Не желая нарушать лагерный порядок, я назначил литургию рано, до начала обычной лагерной жизни. Огромный барак был переполнен. Позади всех – советские офицеры, видимо из любопытства.
Исповедовал человек семьдесят наскоро. Пели дружно и с большим подъемом. Но дальше произошло самое затруднительное для меня: причащаться стали поголовно все (кроме разве [бывших советских] офицеров), конечно, и мой офицер причащался.
Я не смог отказать неисповедывавшимся, не решился объяснять теперь, но остановился на мысли, что пусть люди готовятся к смерти, к своим новым испытаниям. Святых даров едва хватило с последней каплей.
Я привез для солдат несколько музыкальных инструментов и порядочно книг (беллетристику), о чем просили нас заранее. Нужно для тоскующих лагерников.
Потом оказалось, что библиотеку просмотрели офицеры-приемщики из внелагерного надзора и много книг «контрреволюционных» изъяли.
Погрузка на пароходы происходила потом под охраною английских войск. Тот же английский офицер рассказывал мне эту историю. Советские офицеры кого-то из своих товарищей во время пути выбросили за борт.
В Одессе в одних гимнастерках их выстроили на набережной и увели. Больше никто их не видел (английский офицер, провожавший протопресвитера по лагерю и рассказывавший ему о прибытии в Одессу, сопровождал транспорт с военнопленными из района Средиземного моря).
В Англии были побеги из лагерей и довольно удачные. Эти люди сохранились.
Некоторые русские были среди поляков и украинцев. Эти тоже сохранились.
В одном лагере англичане не выдали русских, а предложили советчикам самим взять эту группу, но без применения оружия. Их военнопленные встретили руганью и камионы удалились.
В другом месте среди польского лагеря искали русских. Заночевавшие в лагере советские офицеры-сыщики будто бы были убиты и трупов их нигде не нашли. На утро всех осматривали, обыскивали, но все прошло бесследно.
Были ли казаки в английских лагерях – не знаю.
Какие-то осложнения при отправке были, но какие именно, сейчас не помню.
Переданы советам были только русские. В украинских лагерях были и русские, терпели они там притеснения и издевательства.
Украинство, определенно, поддерживалось английской администрацией. Я знал украинских интеллигентов, которые разъезжали с лекциями на казенный счет. Был я и в другом, смешанном лагере, по делу одного парня. Почти мальчик, он искал своих родных и очень боялся выдачи большевикам.

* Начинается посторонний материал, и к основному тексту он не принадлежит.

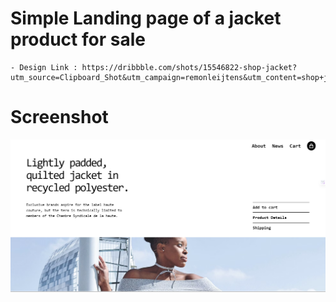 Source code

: # Simple Landing page of a jacket product for sale

    - Design Link : https://dribbble.com/shots/15546822-shop-jacket?utm_source=Clipboard_Shot&utm_campaign=remonleijtens&utm_content=shop+jacket&utm_medium=Social_Share&utm_source=Pinterest_Shot&utm_campaign=remonleijtens&utm_content=shop+jacket&utm_medium=Social_Share

# Screenshot

![Demo screenshot of the landing page : ](image.png)
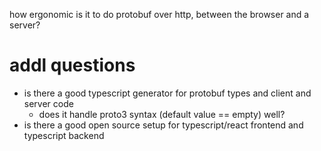 how ergonomic is it to do protobuf over http, between the browser and a server?

# addl questions
- is there a good typescript generator for protobuf types and client and server code
  - does it handle proto3 syntax (default value == empty) well?
- is there a good open source setup for typescript/react frontend and typescript backend
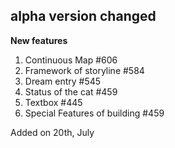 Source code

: ## alpha version changed
**New features**

1. Continuous Map #606
2. Framework of storyline #584
3. Dream entry #545
4. Status of the cat #459
5. Textbox #445
6. Special Features of building #459

Added on 20th, July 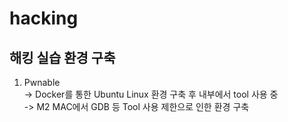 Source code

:# hacking


## 해킹 실습 환경 구축

1. Pwnable <br>
  -> Docker를 통한 Ubuntu Linux 환경 구축 후 내부에서 tool 사용 중 <br>
  -> M2 MAC에서 GDB 등 Tool 사용 제한으로 인한 환경 구축
  
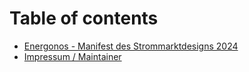 # Table of contents

* [Energonos - Manifest des Strommarktdesigns 2024](README.md)
* [Impressum / Maintainer](impressum-maintainer.md)
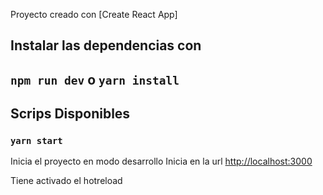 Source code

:Proyecto creado con [Create React App]

## Instalar las dependencias con
## `npm run dev` o `yarn install`
## Scrips Disponibles

### `yarn start`

Inicia el proyecto en modo desarrollo
Inicia en la url [http://localhost:3000](http://localhost:3000) 

Tiene activado el hotreload
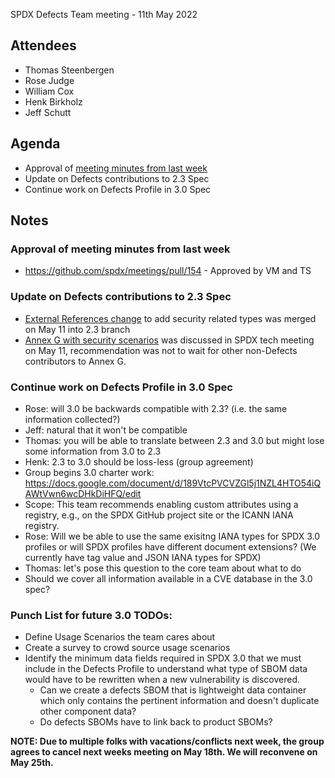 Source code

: SPDX Defects Team meeting - 11th May 2022

## Attendees
* Thomas Steenbergen
* Rose Judge
* William Cox
* Henk Birkholz
* Jeff Schutt


## Agenda
* Approval of [meeting minutes from last week](https://github.com/spdx/meetings/pull/150)
* Update on Defects contributions to 2.3 Spec
* Continue work on Defects Profile in 3.0 Spec

## Notes
### Approval of meeting minutes from last week
* https://github.com/spdx/meetings/pull/154 - Approved by VM and TS

### Update on Defects contributions to 2.3 Spec
* [External References change](https://github.com/spdx/spdx-spec/pull/658) to add security related types was merged on May 11 into 2.3 branch
* [Annex G with security scenarios](https://github.com/spdx/spdx-spec/pull/670) was discussed in SPDX tech meeting on May 11, recommendation was not to wait for other non-Defects contributors to Annex G.

### Continue work on Defects Profile in 3.0 Spec
- Rose: will 3.0 be backwards compatible with 2.3? (i.e. the same information collected?)
- Jeff: natural that it won't be compatible
- Thomas: you will be able to translate between 2.3 and 3.0 but might lose some information from 3.0 to 2.3
- Henk: 2.3 to 3.0 should be loss-less (group agreement)
- Group begins 3.0 charter work: https://docs.google.com/document/d/189VtcPVCVZGl5j1NZL4HTO54iQAWtVwn6wcDHkDiHFQ/edit
- Scope: This team recommends enabling custom attributes using a registry, e.g., on the SPDX GitHub project site or the ICANN IANA registry.
- Rose: Will we be able to use the same exisitng IANA types for SPDX 3.0 profiles or will SPDX profiles have different document extensions? (We currently have tag value and JSON IANA types for SPDX)
- Thomas: let's pose this question to the core team about what to do
- Should we cover all information available in a CVE database in the 3.0 spec?

### Punch List for future 3.0 TODOs:
* Define Usage Scenarios the team cares about
* Create a survey to crowd source usage scenarios
* Identify the minimum data fields required in SPDX 3.0 that we must include in the Defects Profile to understand what type of SBOM data would have to be rewritten when a new vulnerability is discovered.
  * Can we create a defects SBOM that is lightweight data container which only contains the pertinent information and doesn't duplicate other component data?
  * Do defects SBOMs have to link back to product SBOMs?

**NOTE: Due to multiple folks with vacations/conflicts next week, the group agrees to cancel next weeks meeting on May 18th. We will reconvene on May 25th.**
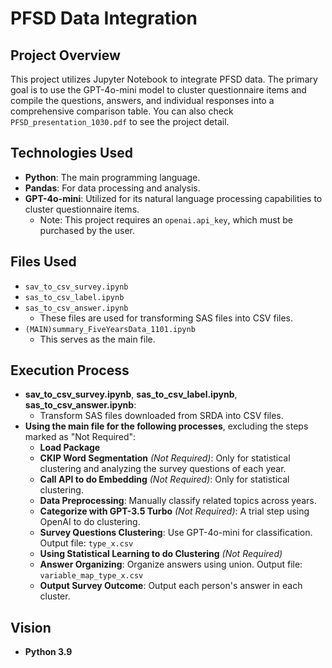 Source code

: # PFSD Data Integration

## Project Overview
This project utilizes Jupyter Notebook to integrate PFSD data. The primary goal is to use the GPT-4o-mini model to cluster questionnaire items and compile the questions, answers, and individual responses into a comprehensive comparison table.
You can also check `PFSD_presentation_1030.pdf` to see the project detail. 

## Technologies Used
- **Python**: The main programming language.
- **Pandas**: For data processing and analysis.
- **GPT-4o-mini**: Utilized for its natural language processing capabilities to cluster questionnaire items.
  - Note: This project requires an `openai.api_key`, which must be purchased by the user.

## Files Used
- `sav_to_csv_survey.ipynb`
- `sas_to_csv_label.ipynb`
- `sas_to_csv_answer.ipynb`
  - These files are used for transforming SAS files into CSV files.
- `(MAIN)summary_FiveYearsData_1101.ipynb`
  - This serves as the main file.

## Execution Process
- **sav_to_csv_survey.ipynb**, **sas_to_csv_label.ipynb**, **sas_to_csv_answer.ipynb**:
  - Transform SAS files downloaded from SRDA into CSV files.
- **Using the main file for the following processes**, excluding the steps marked as "Not Required":
  - **Load Package**
  - **CKIP Word Segmentation** *(Not Required)*: Only for statistical clustering and analyzing the survey questions of each year.
  - **Call API to do Embedding** *(Not Required)*: Only for statistical clustering.
  - **Data Preprocessing**: Manually classify related topics across years.
  - **Categorize with GPT-3.5 Turbo** *(Not Required)*: A trial step using OpenAI to do clustering.
  - **Survey Questions Clustering**: Use GPT-4o-mini for classification. Output file: `type_x.csv`
  - **Using Statistical Learning to do Clustering** *(Not Required)*
  - **Answer Organizing**: Organize answers using union. Output file: `variable_map_type_x.csv`
  - **Output Survey Outcome**: Output each person's answer in each cluster.
  

## Vision
- **Python 3.9**
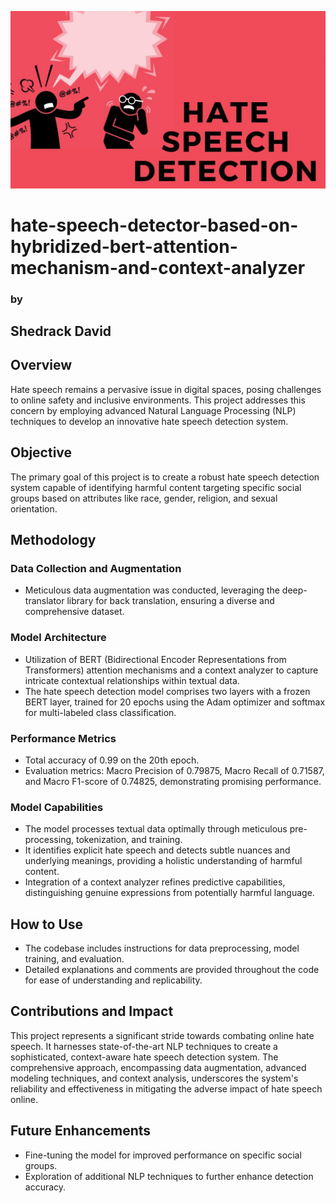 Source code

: ![image](./maxresdefault.png)
# <centre>hate-speech-detector-based-on-hybridized-bert-attention-mechanism-and-context-analyzer</centre>
### <centre> by </centre>
## <centre> Shedrack David </centre>

## Overview

Hate speech remains a pervasive issue in digital spaces, posing challenges to online safety and inclusive environments. This project addresses this concern by employing advanced Natural Language Processing (NLP) techniques to develop an innovative hate speech detection system.

## Objective

The primary goal of this project is to create a robust hate speech detection system capable of identifying harmful content targeting specific social groups based on attributes like race, gender, religion, and sexual orientation.

## Methodology

### Data Collection and Augmentation

- Meticulous data augmentation was conducted, leveraging the deep-translator library for back translation, ensuring a diverse and comprehensive dataset.
  
### Model Architecture

- Utilization of BERT (Bidirectional Encoder Representations from Transformers) attention mechanisms and a context analyzer to capture intricate contextual relationships within textual data.
- The hate speech detection model comprises two layers with a frozen BERT layer, trained for 20 epochs using the Adam optimizer and softmax for multi-labeled class classification.

### Performance Metrics

- Total accuracy of 0.99 on the 20th epoch.
- Evaluation metrics: Macro Precision of 0.79875, Macro Recall of 0.71587, and Macro F1-score of 0.74825, demonstrating promising performance.

### Model Capabilities

- The model processes textual data optimally through meticulous pre-processing, tokenization, and training.
- It identifies explicit hate speech and detects subtle nuances and underlying meanings, providing a holistic understanding of harmful content.
- Integration of a context analyzer refines predictive capabilities, distinguishing genuine expressions from potentially harmful language.

## How to Use

- The codebase includes instructions for data preprocessing, model training, and evaluation.
- Detailed explanations and comments are provided throughout the code for ease of understanding and replicability.

## Contributions and Impact

This project represents a significant stride towards combating online hate speech. It harnesses state-of-the-art NLP techniques to create a sophisticated, context-aware hate speech detection system.
The comprehensive approach, encompassing data augmentation, advanced modeling techniques, and context analysis, underscores the system's reliability and effectiveness in mitigating the adverse impact of hate speech online.

## Future Enhancements

- Fine-tuning the model for improved performance on specific social groups.
- Exploration of additional NLP techniques to further enhance detection accuracy.

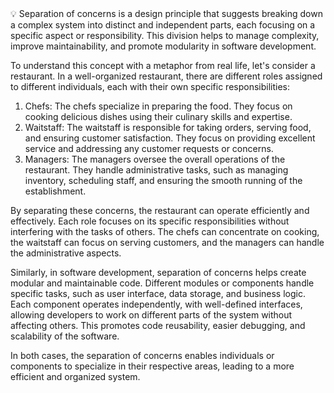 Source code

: <aside>
💡 Separation of concerns is a design principle that suggests breaking down a complex system into distinct and independent parts, each focusing on a specific aspect or responsibility. This division helps to manage complexity, improve maintainability, and promote modularity in software development.

To understand this concept with a metaphor from real life, let's consider a restaurant. In a well-organized restaurant, there are different roles assigned to different individuals, each with their own specific responsibilities:

1. Chefs: The chefs specialize in preparing the food. They focus on cooking delicious dishes using their culinary skills and expertise.
2. Waitstaff: The waitstaff is responsible for taking orders, serving food, and ensuring customer satisfaction. They focus on providing excellent service and addressing any customer requests or concerns.
3. Managers: The managers oversee the overall operations of the restaurant. They handle administrative tasks, such as managing inventory, scheduling staff, and ensuring the smooth running of the establishment.

By separating these concerns, the restaurant can operate efficiently and effectively. Each role focuses on its specific responsibilities without interfering with the tasks of others. The chefs can concentrate on cooking, the waitstaff can focus on serving customers, and the managers can handle the administrative aspects.

Similarly, in software development, separation of concerns helps create modular and maintainable code. Different modules or components handle specific tasks, such as user interface, data storage, and business logic. Each component operates independently, with well-defined interfaces, allowing developers to work on different parts of the system without affecting others. This promotes code reusability, easier debugging, and scalability of the software.

In both cases, the separation of concerns enables individuals or components to specialize in their respective areas, leading to a more efficient and organized system.

</aside>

С любовью всегда Вам преданный Протопресвитер М. Польский
О чем англичане молчат
Письмо из Англии:
<…> В средине июля 1944 года в Англии было организовано несколько лагерей, в которых размещены военнопленные, захваченные союзными войсками в боях, последовавших за высадкой в Нормандии. Особенно большая группа пленных была захвачена в Бресте, где находился один из главных центров организации, возглавляемой Тодтом, строившей «Атлантическую стену». Рабочая сила для этой организации рекрутовалась, главным образом, из русских и польских военнопленных, а также из людей, вывезенных немцами из стран восточной Европы для работ в Германии.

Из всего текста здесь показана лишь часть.